DONALD Trump has said he meant the opposite when he said in Helsinki that he does not see why Russia would have interfered in the 2016 US election.

Back at the White House last night, the president told reporters that he said he meant he does not see why Russia “wouldn’t” be responsible.

He also said he accepts the American intelligence community’s conclusion that Russia interfered in the election, but he denied that his campaign had colluded in the effort.

“I accept our intelligence community’s conclusion that Russia’s meddling in the 2016 election took place,” Trump said, reading from a prepared statement in front of reporters at the White House.

But he added: “Could be other people also. A lot of people out there.”

Trump said he had full “faith and support” in US intelligence agencies and would take “strong action” to repel; any efforts to interfere in the 2018 election. Trump spoke a day after returning to the US to nearly universal condemnation of his performance at Russian President Vladimir Putin’s side in Helsinki.

Putin said he wanted Trump to win the race against Democrat Hillary Clinton.

Yesterday he insisted that “fake news” was “going crazy” amidst criticism of the summit.

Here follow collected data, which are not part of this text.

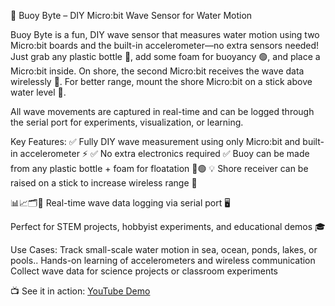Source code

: 🌊 Buoy Byte – DIY Micro:bit Wave Sensor for Water Motion

Buoy Byte is a fun, DIY wave sensor that measures water motion using two Micro:bit boards and the built-in accelerometer—no extra sensors needed! Just grab any plastic bottle 🍼, add some foam for buoyancy 🟢, and place a Micro:bit inside. On shore, the second Micro:bit receives the wave data wirelessly 📡. For better range, mount the shore Micro:bit on a stick above water level 🌴.

All wave movements are captured in real-time and can be logged through the serial port for experiments, visualization, or learning.

Key Features:
✅ Fully DIY wave measurement using only Micro:bit and built-in accelerometer ⚡
✅ No extra electronics required
✅ Buoy can be made from any plastic bottle + foam for floatation 🍼🟢
💡 Shore receiver can be raised on a stick to increase wireless range 🌴

📊📈🗂️💾 Real-time wave data logging via serial port 🖥️

Perfect for STEM projects, hobbyist experiments, and educational demos 🎓


Use Cases:
Track small-scale water motion in sea, ocean, ponds, lakes, or pools..
Hands-on learning of accelerometers and wireless communication
Collect wave data for science projects or classroom experiments


📺 See it in action: [YouTube Demo](https://www.youtube.com/shorts/v-YjcOxcESM)
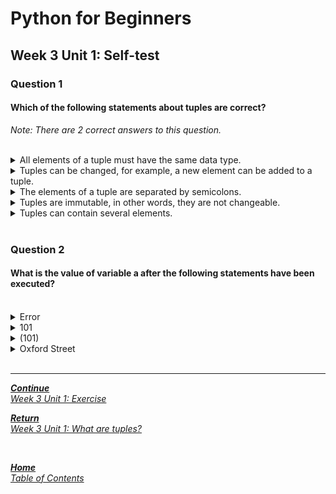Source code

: # Python for Beginners

## Week 3 Unit 1: Self-test

### Question 1

#### Which of the following statements about tuples are correct?

*Note: There are 2 correct answers to this question.*

<br>

<details>
	<summary>All elements of a tuple must have the same data type.</summary>
	<img  src="selftest/cross.png" width="25">
</details>


<details>
	<summary>Tuples can be changed, for example, a new element can be added to a tuple.</summary>
	<img  src="selftest/cross.png" width="25">
</details>


<details>
	<summary>The elements of a tuple are separated by semicolons.</summary>
	<img  src="selftest/cross.png" width="25">
</details>


<details>
	<summary>Tuples are immutable, in other words, they are not changeable.</summary>
	<img  src="selftest/check.png" width="25">
</details>


<details>
	<summary>Tuples can contain several elements.</summary>
	<img  src="selftest/check.png" width="25">
</details>




<br>

### Question 2

#### What is the value of variable a after the following statements have been executed?

<br>

<details>
	<summary>Error</summary>
	<img  src="selftest/cross.png" width="25">
</details>


<details>
	<summary>101</summary>
	<img  src="selftest/cross.png" width="25">
</details>


<details>
	<summary>(101)</summary>
	<img  src="selftest/cross.png" width="25">
</details>


<details>
	<summary>Oxford Street</summary>
	<img  src="selftest/check.png" width="25">
</details>




<br>

---

[***Continue*** <br> *Week 3 Unit 1: Exercise*](week3_unit1_exercise.md)

[***Return*** <br> *Week 3 Unit 1: What are tuples?*](week3_unit1_tuples.md)

<br>

[***Home*** <br>*Table of Contents*](home.md)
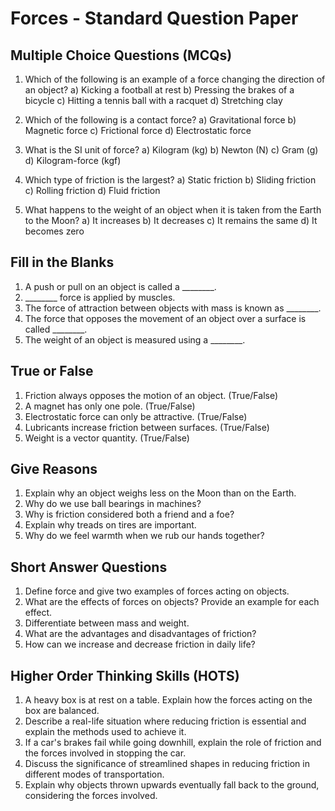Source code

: # Forces - Standard Question Paper

## Multiple Choice Questions (MCQs)
1. Which of the following is an example of a force changing the direction of an object?
   a) Kicking a football at rest
   b) Pressing the brakes of a bicycle
   c) Hitting a tennis ball with a racquet
   d) Stretching clay

1. Which of the following is a contact force?
   a) Gravitational force
   b) Magnetic force
   c) Frictional force
   d) Electrostatic force

2. What is the SI unit of force?
   a) Kilogram (kg)
   b) Newton (N)
   c) Gram (g)
   d) Kilogram-force (kgf)

3. Which type of friction is the largest?
   a) Static friction
   b) Sliding friction
   c) Rolling friction
   d) Fluid friction

4. What happens to the weight of an object when it is taken from the Earth to the Moon?
   a) It increases
   b) It decreases
   c) It remains the same
   d) It becomes zero

## Fill in the Blanks
1. A push or pull on an object is called a ________.
2. ________ force is applied by muscles.
3. The force of attraction between objects with mass is known as ________.
4. The force that opposes the movement of an object over a surface is called ________.
5. The weight of an object is measured using a ________.

## True or False
1. Friction always opposes the motion of an object. (True/False)
2. A magnet has only one pole. (True/False)
3. Electrostatic force can only be attractive. (True/False)
4. Lubricants increase friction between surfaces. (True/False)
5. Weight is a vector quantity. (True/False)

## Give Reasons
1. Explain why an object weighs less on the Moon than on the Earth.
2. Why do we use ball bearings in machines?
3. Why is friction considered both a friend and a foe?
4. Explain why treads on tires are important.
5. Why do we feel warmth when we rub our hands together?

## Short Answer Questions
1. Define force and give two examples of forces acting on objects.
2. What are the effects of forces on objects? Provide an example for each effect.
3. Differentiate between mass and weight.
4. What are the advantages and disadvantages of friction?
5. How can we increase and decrease friction in daily life?

## Higher Order Thinking Skills (HOTS)
1. A heavy box is at rest on a table. Explain how the forces acting on the box are balanced.
2. Describe a real-life situation where reducing friction is essential and explain the methods used to achieve it.
3. If a car's brakes fail while going downhill, explain the role of friction and the forces involved in stopping the car.
4. Discuss the significance of streamlined shapes in reducing friction in different modes of transportation.
5. Explain why objects thrown upwards eventually fall back to the ground, considering the forces involved.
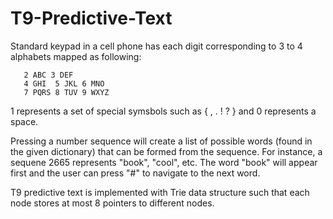 # T9-Predictive-Text

Standard keypad in a cell phone has each digit corresponding to 3 to 4 alphabets mapped as following: 

       2 ABC 3 DEF 
       4 GHI  5 JKL 6 MNO 
       7 PQRS 8 TUV 9 WXYZ

1 represents a set of special symsbols such as { , . ! ? } and 0 represents a space. 

Pressing a number sequence will create a list of possible words (found in the given dictionary) that can be formed from the sequence. For instance, a sequene 2665 represents "book", "cool", etc. The word "book" will appear first and the user can press "#" to navigate to the next word. 

T9 predictive text is implemented with Trie data structure such that each node stores at most 8 pointers to different nodes. 

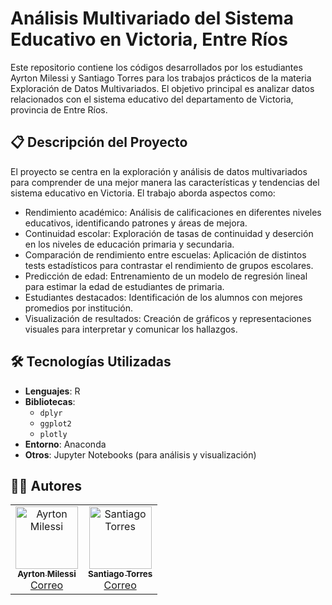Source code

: # Análisis Multivariado del Sistema Educativo en Victoria, Entre Ríos
Este repositorio contiene los códigos desarrollados por los estudiantes Ayrton Milessi y Santiago Torres para los trabajos prácticos de la materia Exploración de Datos Multivariados. El objetivo principal es analizar datos relacionados con el sistema educativo del departamento de Victoria, provincia de Entre Ríos.

## 📋 Descripción del Proyecto
El proyecto se centra en la exploración y análisis de datos multivariados para comprender de una mejor manera las características y tendencias del sistema educativo en Victoria. 
El trabajo aborda aspectos como:
* Rendimiento académico: Análisis de calificaciones en diferentes niveles educativos, identificando patrones y áreas de mejora.
* Continuidad escolar: Exploración de tasas de continuidad y deserción en los niveles de educación primaria y secundaria.
* Comparación de rendimiento entre escuelas: Aplicación de distintos tests estadísticos para contrastar el rendimiento de grupos escolares.
* Predicción de edad: Entrenamiento de un modelo de regresión lineal para estimar la edad de estudiantes de primaria.
* Estudiantes destacados: Identificación de los alumnos con mejores promedios por institución.
* Visualización de resultados: Creación de gráficos y representaciones visuales para interpretar y comunicar los hallazgos.

## 🛠️ Tecnologías Utilizadas
- **Lenguajes**: R
- **Bibliotecas**:
    - `dplyr`
    - `ggplot2`
    - `plotly`
- **Entorno**: Anaconda
- **Otros**: Jupyter Notebooks (para análisis y visualización)

## 👨‍💻 Autores
<div align="center">
  <table>
    <tr>
      <td align="center">
        <a href="https://www.linkedin.com/in/ayrton-milessi-90ab91327/">
          <img src="https://avatars.githubusercontent.com/u/141248568?s=100" width="100" alt="Ayrton Milessi"/><br>
          <sub><strong>Ayrton Milessi</strong></sub>
        </a><br>
        <a href="mailto:ayrton4210@gmail.com"> Correo</a>
      </td>
      <td align="center">
        <a href="https://www.linkedin.com/in/santiago-torres-5b3a59209/">
          <img src="https://avatars.githubusercontent.com/u/112248799?v=4" width="100" alt="Santiago Torres"/><br>
          <sub><strong>Santiago Torres</strong></sub>
        </a><br>
        <a href="mailto:santorress2000@gmail.com"> Correo</a>
      </td>
    </tr>
  </table>
</div>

Trump said ex-KGB agent Putin had been “extremely strong and powerful in his denial” of Russian meddling.

The comments drew criticism from across the political spectrum, with ex-CIA director John Brennan calling Trump’s remarks “nothing short of treasonous”, while former Republican national committee chair Michael Steele compared the two to an intelligence service “asset” and their “handler”.

Democrat senator Nancy Pelosi questioned “what does Putin have on Trump that’s he’s so afraid?” and Republican senator Bob Corker had said the exchange made America “look like a pushover”.

Meanwhile, senator John McCain – who lost out to Barack Obama in the 2008 race for the White House – accused the president of having made a “conscious choice to defend a tyrant” and achieving “one of the most disgraceful performances by an American president in memory”.

Yesterday Trump hit back, saying the Helsinki summit had been “even better” than the Nato meeting that preceded it. “I had a great meeting with Nato,” he tweeted.

“They have paid $33 billion more and will pay hundreds of billions of dollars more in the future, only because of me.

He added: “Nato was weak, but now it is strong again (bad for Russia).

“The media only says I was rude to leaders, never mentions the money! While I had a great meeting with Nato, raising vast amounts of money, I had an even better meeting with Vladimir Putin of Russia.

“Sadly, it is not being reported that way – the fake news is going crazy!”

Last week federal indictments accused 12 Russians of hacking into Democratic email accounts to damage Hillary Clinton in 2016.

On Monday, Trump said it was a “shame” journalists had asked questions about the Russia probe when they were trying to discuss issues like Syria and nuclear proliferation.

He said: “We’ve had a phony witch hunt deal drive us apart.”

Meanwhile US Senate Majority Leader Mitch McConnell warned Russia not to meddle in the US mid-term elections in November.

McConnell said: “It really better not happen again in 2018.”